(Source material)
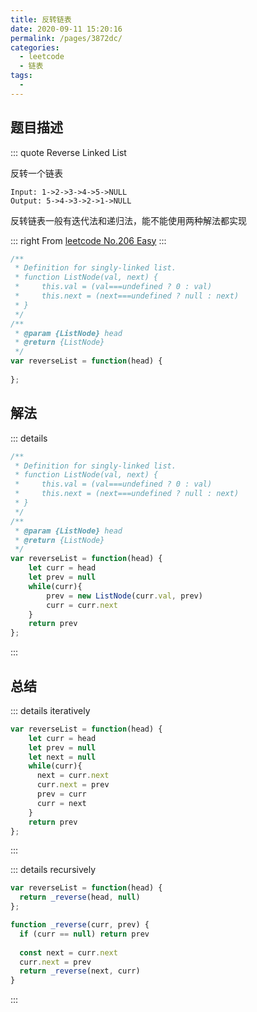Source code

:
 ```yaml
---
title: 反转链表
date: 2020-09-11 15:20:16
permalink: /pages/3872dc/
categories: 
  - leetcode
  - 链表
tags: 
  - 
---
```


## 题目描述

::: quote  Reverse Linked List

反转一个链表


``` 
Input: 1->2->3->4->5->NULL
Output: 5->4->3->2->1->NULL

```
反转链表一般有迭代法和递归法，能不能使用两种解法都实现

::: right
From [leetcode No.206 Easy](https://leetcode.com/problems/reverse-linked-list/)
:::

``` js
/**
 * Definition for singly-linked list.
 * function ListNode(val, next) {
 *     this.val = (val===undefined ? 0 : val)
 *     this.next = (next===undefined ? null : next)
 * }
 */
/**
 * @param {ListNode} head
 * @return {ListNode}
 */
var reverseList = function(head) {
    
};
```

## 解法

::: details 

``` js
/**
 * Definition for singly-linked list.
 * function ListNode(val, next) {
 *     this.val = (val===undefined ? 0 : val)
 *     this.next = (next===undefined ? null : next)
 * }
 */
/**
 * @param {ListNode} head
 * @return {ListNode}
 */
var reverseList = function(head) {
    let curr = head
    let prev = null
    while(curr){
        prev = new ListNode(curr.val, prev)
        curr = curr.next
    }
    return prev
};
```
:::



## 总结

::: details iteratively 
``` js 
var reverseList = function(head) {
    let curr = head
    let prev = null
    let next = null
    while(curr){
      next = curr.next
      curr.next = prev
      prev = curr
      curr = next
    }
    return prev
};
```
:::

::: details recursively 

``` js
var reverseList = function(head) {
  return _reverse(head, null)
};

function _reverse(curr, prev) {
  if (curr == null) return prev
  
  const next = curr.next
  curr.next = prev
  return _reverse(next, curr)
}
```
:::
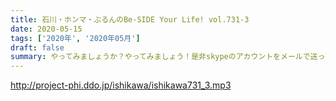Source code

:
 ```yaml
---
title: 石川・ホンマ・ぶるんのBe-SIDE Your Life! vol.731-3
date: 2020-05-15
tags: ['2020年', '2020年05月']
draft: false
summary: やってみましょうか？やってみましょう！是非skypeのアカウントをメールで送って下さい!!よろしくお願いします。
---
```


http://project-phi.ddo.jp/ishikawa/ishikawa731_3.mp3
(End Source material)
What to do
An exact transcription of all the entries is required, without the pictures.

Result of this task
Source code

:
 ```yaml
---
title: 反转链表
date: 2020-09-11 15:20:16
permalink: /pages/3872dc/
categories: 
  - leetcode
  - 链表
tags: 
  - 
---
```


## 题目描述

::: quote  Reverse Linked List

反转一个链表


``` 
Input: 1->2->3->4->5->NULL
Output: 5->4->3->2->1->NULL

```
反转链表一般有迭代法和递归法，能不能使用两种解法都实现

::: right
From [leetcode No.206 Easy](https://leetcode.com/problems/reverse-linked-list/)
:::

``` js
/**
 * Definition for singly-linked list.
 * function ListNode(val, next) {
 *     this.val = (val===undefined ? 0 : val)
 *     this.next = (next===undefined ? null : next)
 * }
 */
/**
 * @param {ListNode} head
 * @return {ListNode}
 */
var reverseList = function(head) {
    
};
```

## 解法

::: details 

``` js
/**
 * Definition for singly-linked list.
 * function ListNode(val, next) {
 *     this.val = (val===undefined ? 0 : val)
 *     this.next = (next===undefined ? null : next)
 * }
 */
/**
 * @param {ListNode} head
 * @return {ListNode}
 */
var reverseList = function(head) {
    let curr = head
    let prev = null
    while(curr){
        prev = new ListNode(curr.val, prev)
        curr = curr.next
    }
    return prev
};
```
:::



## 总结

::: details iteratively 
``` js 
var reverseList = function(head) {
    let curr = head
    let prev = null
    let next = null
    while(curr){
      next = curr.next
      curr.next = prev
      prev = curr
      curr = next
    }
    return prev
};
```
:::

::: details recursively 

``` js
var reverseList = function(head) {
  return _reverse(head, null)
};

function _reverse(curr, prev) {
  if (curr == null) return prev
  
  const next = curr.next
  curr.next = prev
  return _reverse(next, curr)
}
```
:::
Source code

:
 ```yaml
---
title: 石川・ホンマ・ぶるんのBe-SIDE Your Life! vol.731-3
date: 2020-05-15
tags: ['2020年', '2020年05月']
draft: false
summary: やってみましょうか？やってみましょう！是非skypeのアカウントをメールで送って下さい!!よろしくお願いします。
---
```


http://project-phi.ddo.jp/ishikawa/ishikawa731_3.mp3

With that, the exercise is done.